After getting a good start in the bedroom, ferociously getting rid of things that I haven’t used in a long time, it occurred to me that I probably should clean out my downstairs storage locker first to make room for anything I might need to remove from the apartment.
Needless to say the storage locker was jammed full – I randomly picked a place to start. I wrestled a large container of clothes that I haven’t worn for a long time into the elevator. Some of the articles of clothing were ones I had with me at university, and most of the rest were still older than my niece. I sorted through them as I repacked them into smaller boxes. The skirt kept getting put in, taken out, put back in, taken back out. I wondered if my niece wanted it – she didn’t.
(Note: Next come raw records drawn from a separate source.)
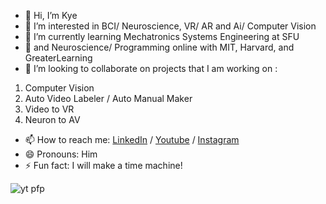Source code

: - 👋 Hi, I’m Kye
- 👀 I’m interested in BCI/ Neuroscience, VR/ AR and Ai/ Computer Vision 
- 🌱 I’m currently learning Mechatronics Systems Engineering at SFU
- 🌳 and Neuroscience/ Programming online with MIT, Harvard, and GreaterLearning
- 💞️ I’m looking to collaborate on projects that I am working on :
1. Computer Vision
2. Auto Video Labeler / Auto Manual Maker
3. Video to VR
4. Neuron to AV
- 📫 How to reach me:
  [LinkedIn](https://www.linkedin.com/in/kye-hall/)
 /  [Youtube](https://www.youtube.com/channel/UCtVoINnyt3jp80Ml5n9AyCQ)
/ [Instagram](https://www.instagram.com/kye_h93/)
- 😄 Pronouns: Him
- ⚡ Fun fact: I will make a time machine!

<!---
kye934/kye934 is a ✨ special ✨ repository because its `README.md` (this file) appears on your GitHub profile.
You can click the Preview link to take a look at your changes.
--->
![yt pfp](https://github.com/user-attachments/assets/c29b3b5e-686b-44b3-aadf-50a1cf7a38a5)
My mother had it made for her in the fifties when she worked at Eaton’s. It was part of a whole outfit that included a bolero jacket and an orange shell with fitted pleats. I don’t think I ever saw the jacket, but I do remember the shell. I also remember wearing the skirt constantly throughout one summer. The skirt stayed out. I’m not ready to let go of it yet.
The T-shirt wasn’t part of the load of clothes, but I thought I’d revisit it again while I was on the subject of getting rid of things. Somehow it has stayed with me all these years. Before I consciously realized I had to let go of things in my life whose shelf life had long expired, it has been in and out of my bag of glad rags so many times I have lost count. Originally the T-shirt was a solid red, but due to a little accident with a little bit of bleach (my mother put it into a bleach solution for just a few minutes to get stains out but the phone rang). When it had dried, we both thought it looked like tie-dyed flowers or roses, so I kept it.
Before posting, I showed the picture to a friend, and CM said it seemed like someone was stabbed and started bleeding on it, or that the pattern looked like dinosaurs – she couldn’t decide which. I must confess, they don’t much appear like flowers any more; just red blotches on a ratty shirt. But the T-shirt has again escaped its rag bag fate. I’m not ready to let go of it either.
Once all the clothes had been sorted and repacked, I searched the internet for charitable organizations who accepted clothes donations and made pickups. It took awhile to get a pickup date and time, but I am proud to report, by the time the Developmental Disabilities Association came yesterday, I had not removed a single item from any of the three boxes. In spite of the odd road bump, it seems my commitment to de-cluttering and letting go of things is still strong.